Preamble A to 30.416, Accounting For Insurance Costs

This final rule, in Federal Acquisition Circular(FAC) 84-38, revises 30.416-50(a)(3)(ii).


FAR30.416-50(a)(3)(ii) revisions delete the requirement to use state rates in discounting certain self-insured losses to present value.

Effective Date: The effective date of this modification is September 19,1988.

This modification shall be followed by each contractor on or after the start of its next cost accounting period, beginning after receipt of a contract to which this modification is applicable.


Supplementary Information. Section 30.416 provides that the amount of insurance cost to be assigned to a cost accounting period is the projected average loss (PAL) for that period plus insurance administration expense in that period. The PAL is either the insurance premium, where the risk of loss is covered by the purchase of insurance, or a self-insurance charge, where the exposure to risk is not covered by the purchase of insurance. Where it is probable that the actual amount of losses will not differ significantly from the PAL, the actual amount of losses may be considered to represent the PAL for the period as the self-insurance charge.

In self-insurance, when the actual amount of losses is being used to represent the PAL, contractors are to discount those losses to present value, where payments to the claimant will not take place for over a year after the loss occurs.
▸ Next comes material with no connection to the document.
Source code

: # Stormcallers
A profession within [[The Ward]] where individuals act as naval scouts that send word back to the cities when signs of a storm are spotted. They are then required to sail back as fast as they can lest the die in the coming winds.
If a state provides a discount rate for computing lump-sum settlements, 30.416 requires that the state rate be used for computing present value. Otherwise, the Pub.L.92-41 Treasury rate is to be used. The differing rates specified by the states, and the lack of specified rates in some states, result in inconsistent treatment of self-insurance charges on defense contracts.

The purpose of requiring a present value computation for contract cost accounting purposes is to recognize the time value of money for funds advanced to and used by the contractor for extended periods before being disbursed. The Pub.L.92-41 Treasury rate is generally specified for this purpose. The majority of state laws covering worker’s compensation insurance specify a rate in the range of 3-6percent. The use of a low rate results in a larger settlement than would use of a current money market rate. The purpose of low state rates is to discourage lump-sum settlements. This purpose is unrelated to that of fair valuation for contract cost accounting purposes. The use of state rates may produce inaccurate measures of present values and will most certainly create inconsistencies in the pricing of contracts due to the lack of consistent determinations of present values. Consequently, the proposed rule, published in the Federal Register on July 8,1986 (51FR24788), deleted the reference to state discount rates at 30.416-50(a)(3)(ii) and required use of the Pub.L.92-41 Treasury rate in all cases.

Four comments were received in response to the proposed rule. None of the comments directly challenged the appropriateness of the proposed revision. Therefore, no changes were made to the proposed rule as a result of the public comments.